The US government is putting up $17.5 billion in loans to accelerate the construction of new nuclear power plants, the Energy Department announced, in one of the most concrete steps yet in the Trump administration's effort to revive the American nuclear industry, as PBS reported.
What was announced
The money is being offered on a conditional basis — as many as five loans to utilities and energy companies that would each build two large reactors, for up to 10 in total, according to CNBC. The funds are aimed largely at the long-lead components that take years to manufacture. The reactor maker Westinghouse, whose AP1000 design would be used, has signed preliminary agreements with several potential partners, who would commit substantial sums of their own up front. Construction could begin around 2030, with the plants coming online in the mid-2030s.

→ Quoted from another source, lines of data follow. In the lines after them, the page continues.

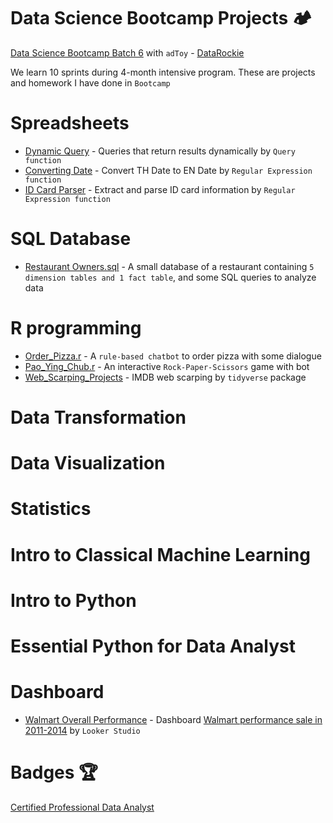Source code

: # Data Science Bootcamp Projects 🏕️

[Data Science Bootcamp Batch 6](https://datarockie.com/data-science-bootcamp/) with `adToy` - [DataRockie](https://www.facebook.com/datarockie)

We learn 10 sprints during 4-month intensive program. These are projects and homework I have done in `Bootcamp`

# Spreadsheets
- [Dynamic Query](https://docs.google.com/spreadsheets/d/1zcxJQ2M4e_5GyXelzd7pJ8O49IapEYJyrsBf7zFAtmU/edit?usp=sharing) - Queries that return results dynamically by `Query function`
- [Converting Date](https://docs.google.com/spreadsheets/d/1fWBaRk0MP1xnXmW1FMo7kCHUpB548HVI_a_l4-vPlkI/edit?usp=sharing) - Convert TH Date to EN Date       by `Regular Expression function`
- [ID Card Parser](https://docs.google.com/spreadsheets/d/1b5gNsXVjrW-5CSkGAzLvocowM_1wvudPXIO9l1aJ7Lw/edit?usp=sharing) - Extract and parse ID card information by `Regular Expression function`

# SQL Database
- [Restaurant Owners.sql](https://github.com/suppawit-t/bootcamp_projects/blob/main/SQL/Restaurant%20Owners.sql) - A small database of a restaurant containing `5 dimension tables and 1 fact table`, and some SQL queries to analyze data

# R programming
- [Order_Pizza.r](https://github.com/suppawit-t/bootcamp_projects/blob/main/R/R%20Homework%20-%20Order_Pizza.r) - A `rule-based chatbot` to order pizza with some dialogue
- [Pao_Ying_Chub.r](https://github.com/suppawit-t/bootcamp_projects/blob/main/R/R%20Homework%20-%20Pao_Ying_Chub.r) -  An interactive `Rock-Paper-Scissors` game with bot
- [Web_Scarping_Projects](https://github.com/suppawit-t/bootcamp_projects/blob/main/R/web_scarping_projects.pdf) - IMDB web scarping by `tidyverse` package

# Data Transformation

# Data Visualization

# Statistics

# Intro to Classical Machine Learning

# Intro to Python

# Essential Python for Data Analyst

# Dashboard
- [Walmart Overall Performance](https://lookerstudio.google.com/u/0/reporting/84d4d20d-d166-466f-801c-12ecd25f32ff/page/yo0ID/edit) - Dashboard [Walmart performance sale in 2011-2014](https://docs.google.com/spreadsheets/d/1nAzQ_tEU62RNhe1-Rg_rG_8c95jDoYCaOrljGp7jWRQ/edit?usp=sharing) by `Looker Studio`

# Badges 🏆
[Certified Professional Data Analyst](https://www.credly.com/users/suppawit-thiamhong)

It is part of a wider push. President Trump has set a goal of roughly quadrupling US nuclear output over the next 25 years and signed executive orders intended to speed development, including pressing the Nuclear Regulatory Commission to move faster on licensing.
The case for
Backers argue the expansion is necessary and overdue. Electricity demand is climbing after years of being flat, driven in particular by the enormous power needs of artificial-intelligence data centers, and nuclear plants supply steady, round-the-clock power without burning fossil fuels. Nuclear is already the largest single source of carbon-free electricity in the United States. Proponents also frame the effort in competitive terms — reclaiming American leadership in a technology where rivals, including China and Russia, have been building aggressively.
The concerns
Critics do not dispute the demand so much as the pace and the safeguards. Some have warned that pressing regulators to license reactors faster, and reshaping the agencies that oversee them, risks weakening the safety culture that has underpinned US nuclear power — pointing to departures of experienced staff from the regulator, as NPR has reported. They argue that careful, independent oversight is precisely what makes nuclear power tolerable to the public.
There is also a hard-headed worry about money and time. The last big US nuclear project, Plant Vogtle in Georgia, came in years late and many billions of dollars over budget — a cautionary tale that hangs over every promise of faster, cheaper reactors.
What's next
The loans are conditional, and turning letters of intent into operating power plants will take the better part of a decade, assuming the projects clear financing, licensing and construction without the overruns that have dogged the industry. Whether the buildout ultimately bolsters US energy security or repeats old mistakes is, for now, an open question — one the next several years will begin to answer.